▶ _WORK REQUIRED_: Would you please copy each line of the data in which the string "over" occurs?

╭─ RECORD EXTRACTS

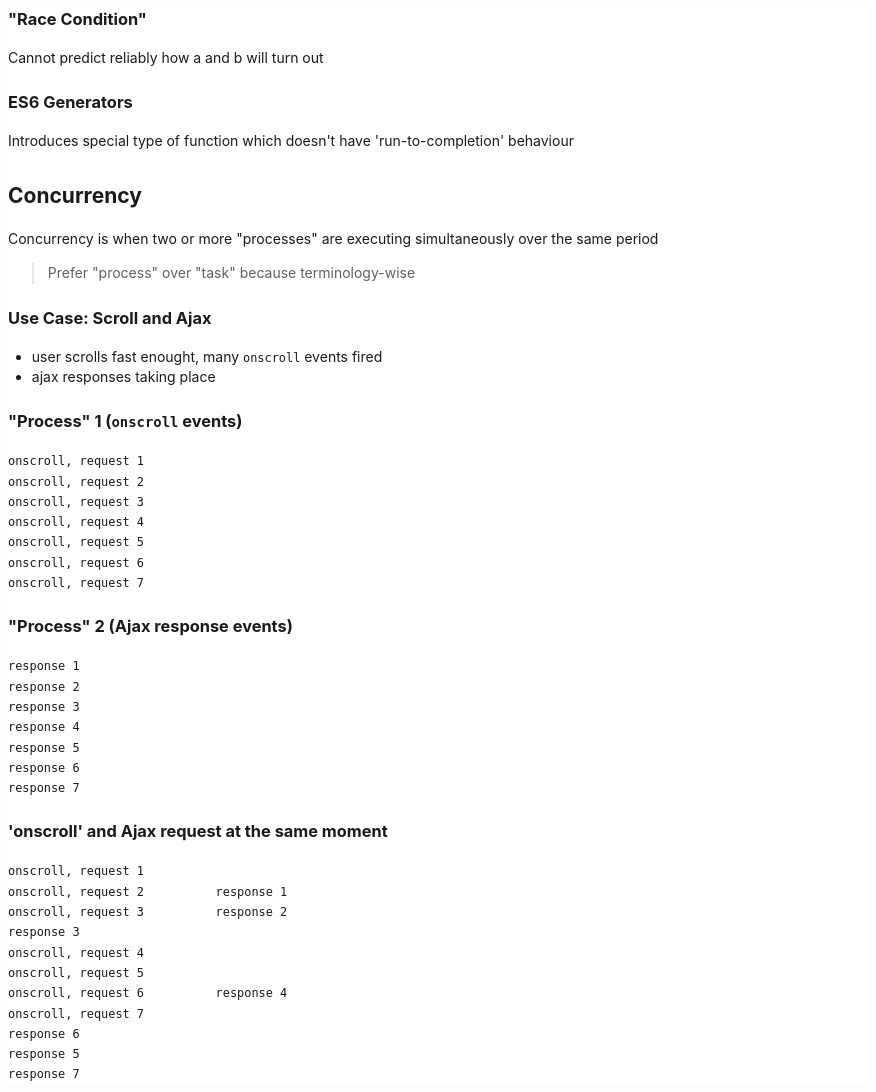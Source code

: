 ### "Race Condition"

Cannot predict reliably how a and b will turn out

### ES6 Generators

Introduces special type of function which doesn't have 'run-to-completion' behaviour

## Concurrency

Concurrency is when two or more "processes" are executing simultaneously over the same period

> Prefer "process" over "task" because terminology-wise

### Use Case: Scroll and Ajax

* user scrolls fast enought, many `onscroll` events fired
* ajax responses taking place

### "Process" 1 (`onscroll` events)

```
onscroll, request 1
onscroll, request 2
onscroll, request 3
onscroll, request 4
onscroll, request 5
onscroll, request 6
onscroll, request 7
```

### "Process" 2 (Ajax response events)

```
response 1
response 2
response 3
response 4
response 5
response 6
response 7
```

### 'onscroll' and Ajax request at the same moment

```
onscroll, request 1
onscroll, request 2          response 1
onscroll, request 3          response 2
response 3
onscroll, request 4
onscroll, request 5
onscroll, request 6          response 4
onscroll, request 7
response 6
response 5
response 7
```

╰─

▶ _ANSWER SPACE_:
Concurrency is when two or more "processes" are executing simultaneously over the same period
> Prefer "process" over "task" because terminology-wise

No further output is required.